When you are raised by (for argument’s sake) a story teller you do, as you age, begin to question things you once believed. You become embarrassed about the stories you have told others over the years because you believed the person who told them to you.
You begin to realize that your aunt (the one you never met) probably wasn’t an Olympic ice skater and your relatives (all the relatives you never met) were probably not the inventors of Dr. Pepper and the Wonder Bread packaging. They probably were not George Harrison nor dear friends of Lawrence Welk, Glenn Miller and Liberace. Your unmet uncles probably didn’t ride with Jesse James and their sisters probably didn’t sleep in cigar boxes. You begin to realize that much of what you once clung to as your “history” was probably just bits and pieces your mother once read in the Guinness Book of World Records and some romance novels. You feel like Forrest Gump.
And you then begin to question everything! Did you actually break your collar bone by carrying your own trike down the stairs? Did you really not speak a single word until you were 4? You question your living arrangements, your education, your past. You have no history of your own that you can carry around with any kind of conviction! You feel lost....
I completely understand the author’s feelings toward her mother and why she made the final decision she had to make....

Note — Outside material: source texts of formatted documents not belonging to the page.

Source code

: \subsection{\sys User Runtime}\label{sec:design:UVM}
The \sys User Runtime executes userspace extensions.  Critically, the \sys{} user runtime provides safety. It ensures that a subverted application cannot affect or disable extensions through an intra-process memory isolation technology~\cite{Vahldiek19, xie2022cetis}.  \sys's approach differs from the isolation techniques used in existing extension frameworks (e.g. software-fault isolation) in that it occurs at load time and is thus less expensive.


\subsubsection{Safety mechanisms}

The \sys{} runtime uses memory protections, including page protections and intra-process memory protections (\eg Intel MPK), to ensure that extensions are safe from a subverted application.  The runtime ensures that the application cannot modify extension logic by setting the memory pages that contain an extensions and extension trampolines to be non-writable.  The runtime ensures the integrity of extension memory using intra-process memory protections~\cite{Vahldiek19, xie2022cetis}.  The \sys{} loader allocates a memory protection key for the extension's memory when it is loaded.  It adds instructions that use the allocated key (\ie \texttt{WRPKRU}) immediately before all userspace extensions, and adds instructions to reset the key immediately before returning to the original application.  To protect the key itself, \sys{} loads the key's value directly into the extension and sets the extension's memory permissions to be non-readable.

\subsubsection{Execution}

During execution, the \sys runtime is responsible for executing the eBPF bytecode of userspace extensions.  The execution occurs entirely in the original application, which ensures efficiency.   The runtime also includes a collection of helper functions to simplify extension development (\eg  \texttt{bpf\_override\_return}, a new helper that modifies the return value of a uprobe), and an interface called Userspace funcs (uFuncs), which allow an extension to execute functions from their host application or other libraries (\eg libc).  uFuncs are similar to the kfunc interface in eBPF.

but while Susanna Sonnenberg is a beautiful woman and brilliant writer, make no mistake, I can’t honestly say I enjoyed reading her memoir. Perhaps I was expecting something more amusing like The Glass Castle by Jeannette Walls ... I really don’t know.
At one point I thought the book should have been renamed “Her Last F*ck”, but that too, just made me feel rather hollow.

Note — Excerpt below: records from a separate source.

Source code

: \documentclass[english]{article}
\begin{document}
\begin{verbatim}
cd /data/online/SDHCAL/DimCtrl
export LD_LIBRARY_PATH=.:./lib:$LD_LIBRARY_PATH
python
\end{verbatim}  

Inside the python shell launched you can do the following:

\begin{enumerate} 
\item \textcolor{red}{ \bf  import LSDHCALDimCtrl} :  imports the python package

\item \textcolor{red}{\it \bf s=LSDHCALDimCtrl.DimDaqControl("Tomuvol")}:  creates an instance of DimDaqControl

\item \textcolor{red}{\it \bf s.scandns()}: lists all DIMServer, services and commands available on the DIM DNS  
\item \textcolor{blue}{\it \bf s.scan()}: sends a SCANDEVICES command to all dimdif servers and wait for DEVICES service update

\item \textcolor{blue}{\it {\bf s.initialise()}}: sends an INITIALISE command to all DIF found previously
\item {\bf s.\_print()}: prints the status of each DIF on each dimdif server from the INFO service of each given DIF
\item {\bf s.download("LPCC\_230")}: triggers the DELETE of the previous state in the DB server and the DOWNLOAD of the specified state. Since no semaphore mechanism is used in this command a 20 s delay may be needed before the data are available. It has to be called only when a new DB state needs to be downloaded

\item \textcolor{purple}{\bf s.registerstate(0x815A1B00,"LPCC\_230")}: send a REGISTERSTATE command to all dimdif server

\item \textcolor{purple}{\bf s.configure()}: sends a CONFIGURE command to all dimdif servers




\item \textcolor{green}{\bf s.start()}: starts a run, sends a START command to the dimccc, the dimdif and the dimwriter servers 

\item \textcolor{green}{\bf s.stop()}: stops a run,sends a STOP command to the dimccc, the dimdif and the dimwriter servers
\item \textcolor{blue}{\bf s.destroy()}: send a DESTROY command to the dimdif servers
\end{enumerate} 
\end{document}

I certainly admire that she wrote the book and I am sure doing so was an amazing and difficult experience for her. I could relate to a great deal of it, in fact, which may be where my feelings about it are stemming.
Sometimes I simply think I would be willing to take a difficult and tragic journey if I felt it was all worth it in the end, but I don’t know that I felt content with this author’s resolve. It is hers, though, after all, so who am I to say I am displeased?
I am not even pleased with my own review of it, truth be told, so...
let me just say that this book was well-written and deep. It was heartfelt and honest. It was sad.